To say that 2012 was a different time than 2023 feels tantamount to saying the moon is a different place than the Earth. The first Black president of the United States was reelected; disasters and crises both natural and manmade, such as Hurricane Sandy and the Sandy Hook Elementary School shooting, rocked the nation; and The Avengers became one of the highest-grossing films in history — a record that would be eclipsed multiple times by Marvel itself over the next decade.
The most pertinent milestone of that year though, as it relates to the Prometheus TED Talk video, is the ascendant popularity of Elon Musk, who debuted on Forbes’ list of the world’s billionaires in March 2012 with a net worth of approximately $2 billion. In the late aughts to early 2010s, Musk was the golden boy of Silicon Valley, the “cool” billionaire who loved video games and Rick and Morty and inspired Robert Downey Jr.’s portrayal of Tony Stark in 2008’s Iron Man. He was the man who wanted to take humanity to Mars by 2021, and the subject of innumerable glowing profiles and op-eds penned by the likes of Esquire, Bloomberg, The Wall Street Journal, and more proselytizing the “triumph of his will” and his status as tech’s most eligible bachelor.

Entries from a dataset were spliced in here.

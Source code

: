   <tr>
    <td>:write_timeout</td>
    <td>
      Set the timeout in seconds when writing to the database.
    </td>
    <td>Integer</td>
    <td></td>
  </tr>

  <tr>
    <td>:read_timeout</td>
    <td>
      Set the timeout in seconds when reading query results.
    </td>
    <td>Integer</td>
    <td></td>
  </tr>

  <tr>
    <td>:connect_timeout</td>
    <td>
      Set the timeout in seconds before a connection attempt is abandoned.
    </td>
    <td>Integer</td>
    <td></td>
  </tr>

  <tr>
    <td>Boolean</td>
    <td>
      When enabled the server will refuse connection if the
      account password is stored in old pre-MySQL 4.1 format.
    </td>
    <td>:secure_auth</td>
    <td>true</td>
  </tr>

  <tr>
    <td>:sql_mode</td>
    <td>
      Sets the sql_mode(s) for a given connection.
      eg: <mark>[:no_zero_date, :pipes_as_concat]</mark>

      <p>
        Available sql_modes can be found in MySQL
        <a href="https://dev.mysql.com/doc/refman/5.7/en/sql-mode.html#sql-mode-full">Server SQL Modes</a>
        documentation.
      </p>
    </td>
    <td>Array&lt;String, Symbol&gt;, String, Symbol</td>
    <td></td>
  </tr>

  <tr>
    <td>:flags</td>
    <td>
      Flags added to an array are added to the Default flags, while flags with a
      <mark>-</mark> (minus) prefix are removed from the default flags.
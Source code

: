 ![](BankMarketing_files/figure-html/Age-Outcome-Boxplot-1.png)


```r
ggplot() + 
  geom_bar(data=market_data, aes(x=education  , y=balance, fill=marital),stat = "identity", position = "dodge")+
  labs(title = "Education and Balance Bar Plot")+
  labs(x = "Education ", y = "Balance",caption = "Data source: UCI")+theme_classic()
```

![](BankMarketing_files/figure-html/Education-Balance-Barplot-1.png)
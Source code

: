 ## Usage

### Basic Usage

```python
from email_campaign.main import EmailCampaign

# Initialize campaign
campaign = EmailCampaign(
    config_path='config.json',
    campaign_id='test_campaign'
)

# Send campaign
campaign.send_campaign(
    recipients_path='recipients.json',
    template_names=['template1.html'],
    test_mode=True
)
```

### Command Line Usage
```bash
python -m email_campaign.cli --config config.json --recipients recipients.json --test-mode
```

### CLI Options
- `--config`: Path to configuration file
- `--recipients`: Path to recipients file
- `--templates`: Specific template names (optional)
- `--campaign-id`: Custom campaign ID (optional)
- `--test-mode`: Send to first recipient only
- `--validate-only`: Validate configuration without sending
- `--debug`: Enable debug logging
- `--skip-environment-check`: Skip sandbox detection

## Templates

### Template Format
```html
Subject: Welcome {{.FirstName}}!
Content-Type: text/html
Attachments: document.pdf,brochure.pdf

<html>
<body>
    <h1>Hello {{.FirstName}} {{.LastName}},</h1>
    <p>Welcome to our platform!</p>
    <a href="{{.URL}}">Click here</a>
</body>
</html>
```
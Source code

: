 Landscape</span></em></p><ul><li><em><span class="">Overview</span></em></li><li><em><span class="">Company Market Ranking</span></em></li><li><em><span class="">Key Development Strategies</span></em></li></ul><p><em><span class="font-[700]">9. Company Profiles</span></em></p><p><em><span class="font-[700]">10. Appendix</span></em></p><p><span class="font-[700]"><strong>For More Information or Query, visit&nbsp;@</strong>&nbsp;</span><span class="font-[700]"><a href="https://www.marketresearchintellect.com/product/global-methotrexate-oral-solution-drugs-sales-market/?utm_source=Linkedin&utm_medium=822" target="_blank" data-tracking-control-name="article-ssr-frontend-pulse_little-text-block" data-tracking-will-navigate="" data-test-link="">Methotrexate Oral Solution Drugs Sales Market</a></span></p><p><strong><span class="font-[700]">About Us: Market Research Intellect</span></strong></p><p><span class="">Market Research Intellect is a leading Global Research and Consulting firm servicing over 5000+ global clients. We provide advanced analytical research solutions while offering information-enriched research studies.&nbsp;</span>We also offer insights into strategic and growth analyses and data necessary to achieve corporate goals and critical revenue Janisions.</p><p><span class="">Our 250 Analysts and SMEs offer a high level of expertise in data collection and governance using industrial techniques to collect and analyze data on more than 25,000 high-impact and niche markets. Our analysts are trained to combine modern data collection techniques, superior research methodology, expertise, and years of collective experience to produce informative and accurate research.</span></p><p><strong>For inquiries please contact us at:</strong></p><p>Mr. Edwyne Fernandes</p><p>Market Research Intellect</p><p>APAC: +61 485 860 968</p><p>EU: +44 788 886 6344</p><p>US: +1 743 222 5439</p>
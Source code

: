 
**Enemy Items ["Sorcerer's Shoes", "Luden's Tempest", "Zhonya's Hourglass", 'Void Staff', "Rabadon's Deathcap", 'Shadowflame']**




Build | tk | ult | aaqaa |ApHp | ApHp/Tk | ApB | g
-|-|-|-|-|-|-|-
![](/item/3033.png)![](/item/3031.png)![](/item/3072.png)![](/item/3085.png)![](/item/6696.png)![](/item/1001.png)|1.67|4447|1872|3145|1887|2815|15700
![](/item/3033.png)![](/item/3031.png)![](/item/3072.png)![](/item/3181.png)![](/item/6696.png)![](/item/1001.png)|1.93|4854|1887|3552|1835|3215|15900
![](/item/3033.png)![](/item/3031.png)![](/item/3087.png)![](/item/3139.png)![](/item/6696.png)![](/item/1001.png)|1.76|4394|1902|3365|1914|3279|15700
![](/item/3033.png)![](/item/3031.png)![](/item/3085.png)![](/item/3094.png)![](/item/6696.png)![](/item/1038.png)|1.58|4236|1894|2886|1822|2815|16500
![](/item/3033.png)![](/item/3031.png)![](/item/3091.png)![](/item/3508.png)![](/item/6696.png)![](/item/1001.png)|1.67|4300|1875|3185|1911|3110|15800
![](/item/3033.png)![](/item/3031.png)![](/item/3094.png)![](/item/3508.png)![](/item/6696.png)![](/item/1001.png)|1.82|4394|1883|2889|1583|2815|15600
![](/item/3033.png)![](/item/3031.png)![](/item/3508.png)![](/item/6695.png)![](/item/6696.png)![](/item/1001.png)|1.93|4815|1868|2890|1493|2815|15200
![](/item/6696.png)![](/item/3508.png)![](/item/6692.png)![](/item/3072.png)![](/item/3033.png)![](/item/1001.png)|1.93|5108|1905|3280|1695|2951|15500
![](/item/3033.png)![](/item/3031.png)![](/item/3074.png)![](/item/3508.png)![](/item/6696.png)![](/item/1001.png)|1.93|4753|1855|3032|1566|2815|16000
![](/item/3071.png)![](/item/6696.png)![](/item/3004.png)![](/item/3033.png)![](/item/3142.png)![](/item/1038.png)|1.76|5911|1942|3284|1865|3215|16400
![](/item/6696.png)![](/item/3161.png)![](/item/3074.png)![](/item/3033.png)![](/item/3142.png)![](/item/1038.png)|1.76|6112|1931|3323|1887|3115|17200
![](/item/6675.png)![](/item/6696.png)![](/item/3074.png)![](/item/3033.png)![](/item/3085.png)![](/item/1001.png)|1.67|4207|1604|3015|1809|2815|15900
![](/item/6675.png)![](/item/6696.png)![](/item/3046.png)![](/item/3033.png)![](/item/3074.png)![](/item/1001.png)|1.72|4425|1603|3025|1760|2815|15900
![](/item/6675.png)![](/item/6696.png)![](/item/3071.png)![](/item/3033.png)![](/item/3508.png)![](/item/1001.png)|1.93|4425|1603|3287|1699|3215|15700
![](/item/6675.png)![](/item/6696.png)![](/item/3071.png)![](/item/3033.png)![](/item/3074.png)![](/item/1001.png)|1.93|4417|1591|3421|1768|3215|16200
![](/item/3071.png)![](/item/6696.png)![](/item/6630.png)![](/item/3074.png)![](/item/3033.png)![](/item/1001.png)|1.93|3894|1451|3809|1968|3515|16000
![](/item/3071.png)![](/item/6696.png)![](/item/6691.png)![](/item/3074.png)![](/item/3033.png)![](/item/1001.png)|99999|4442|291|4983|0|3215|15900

In 2023, Elon Musk is Silicon Valley’s wealthiest pariah, a man who was booed onstage at a comedy show and subsequently took to his bully pulpit atop the social media platform he purchased to crowdsource his self-esteem, stating, “Technically, it was 90% cheers & 10% boos.” A man suspected to be one of the inspirations behind Edward Norton’s character in Rian Johnson’s 2022 murder mystery Glass Onion, a peacocking tech billionaire with delusions of grandeur (and a possible penchant for murder). A man who posts cringe-inducing dad memes and dogwhistle conspiracy theories when he’s not busy banning and ducking from journalists, boosting his own tweets, or livestreaming fart noises at 2 a.m.
In 2012, Damon Lindelof imagined a character who was one of the world’s wealthiest and most powerful men, a billionaire several times over who, in the then-futuristic year of 2023, emerged from a self-imposed three-year media blackout to rapturous applause before proceeding to wax obtusely about Greek mythology, the history of human technology, and the folly of institutional regulation. In the reality of 2023, we’re at the point where we’re practically begging one of the world’s richest men to please log off and shut the fuck up.
Musk, as my colleague Susana Polo would put it, is a man who “wants to do whatever he wants, and, crucially […] wants to be adored for being the guy who can do whatever he wants.” Both he and the fictional Peter Weyland share that much in common. As revealed in the final act of Prometheus, Peter Weyland funded Elizabeth Shaw (Noomi Rapace) and Charlie Holloway’s (Logan Marshall-Green) expedition to the distant moon of LV-223 so that he could beg the Engineers — the advanced alien species believed to have created humanity and the Xenomorphs — for a cure for death so that he could live forever. No spoilers, but… Well, you can guess how well that plan turned out.
History (speculative or otherwise) aside, the Prometheus viral marketing campaign remains a fascinating touchstone of sci-fi popular culture and Hollywood ephemera, with the campaign’s most audacious element being the Peter Weyland TED Talk. It’s more than worth revisiting, if not to put into stark relief the ways in which our collective culture’s depiction of tech CEOs has or has not evolved, then just to see Guy Pearce hamming it up as Weyland in all his vainglorious glory.
Prometheus is available to stream on Hulu.